The problem
After going through the data, give the number of lines that contain the word "localhost" as your sole answer.

(Source texts of formatted documents)
Segment Open
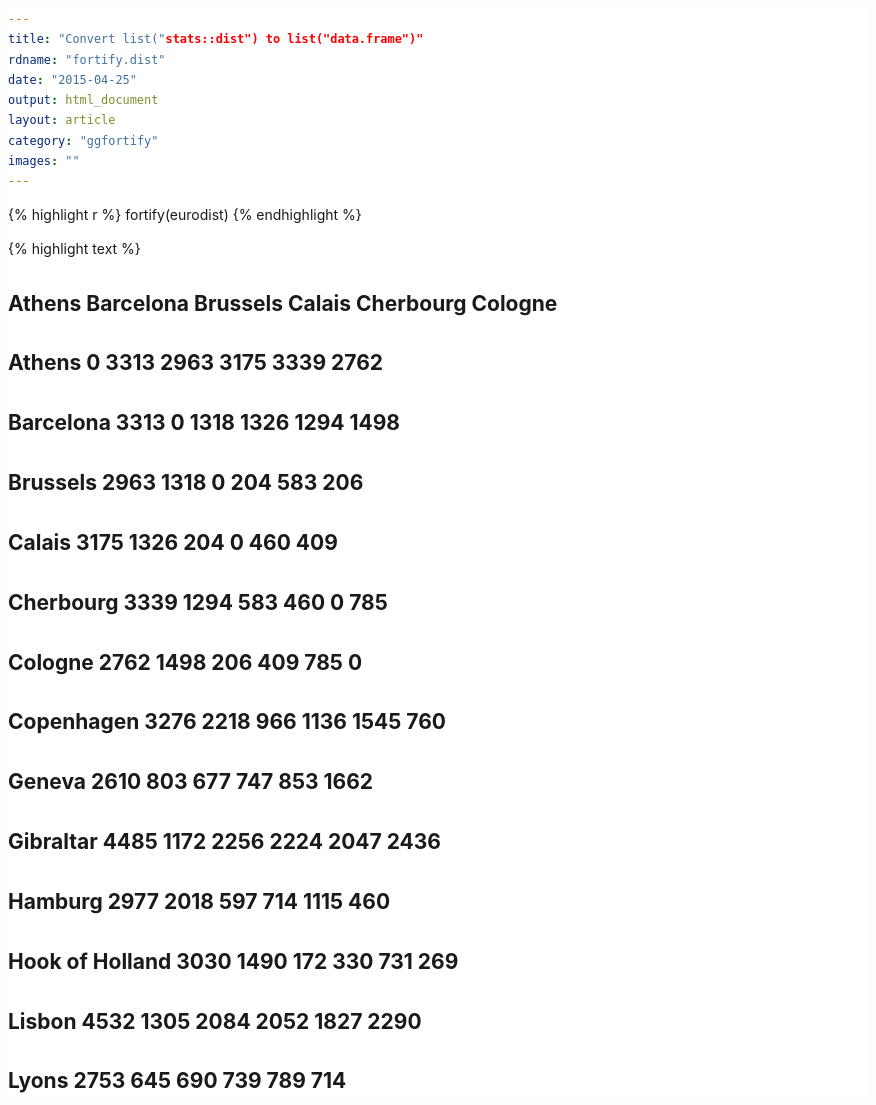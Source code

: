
 ```yaml
---
title: "Convert list("stats::dist") to list("data.frame")"
rdname: "fortify.dist"
date: "2015-04-25"
output: html_document
layout: article
category: "ggfortify"
images: ""
---
```





{% highlight r %}
fortify(eurodist)
{% endhighlight %}



{% highlight text %}
##                 Athens Barcelona Brussels Calais Cherbourg Cologne
## Athens               0      3313     2963   3175      3339    2762
## Barcelona         3313         0     1318   1326      1294    1498
## Brussels          2963      1318        0    204       583     206
## Calais            3175      1326      204      0       460     409
## Cherbourg         3339      1294      583    460         0     785
## Cologne           2762      1498      206    409       785       0
## Copenhagen        3276      2218      966   1136      1545     760
## Geneva            2610       803      677    747       853    1662
## Gibraltar         4485      1172     2256   2224      2047    2436
## Hamburg           2977      2018      597    714      1115     460
## Hook of Holland   3030      1490      172    330       731     269
## Lisbon            4532      1305     2084   2052      1827    2290
## Lyons             2753       645      690    739       789     714
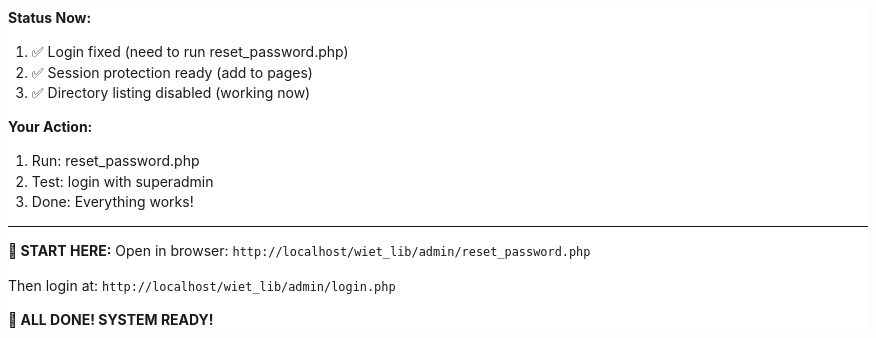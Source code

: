 **Status Now:**
1. ✅ Login fixed (need to run reset_password.php)
2. ✅ Session protection ready (add to pages)
3. ✅ Directory listing disabled (working now)

**Your Action:**
1. Run: reset_password.php
2. Test: login with superadmin
3. Done: Everything works!

---

**🚀 START HERE:** 
Open in browser: `http://localhost/wiet_lib/admin/reset_password.php`

Then login at: `http://localhost/wiet_lib/admin/login.php`

**🎉 ALL DONE! SYSTEM READY!**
Segment Closed
Result for this exercise
2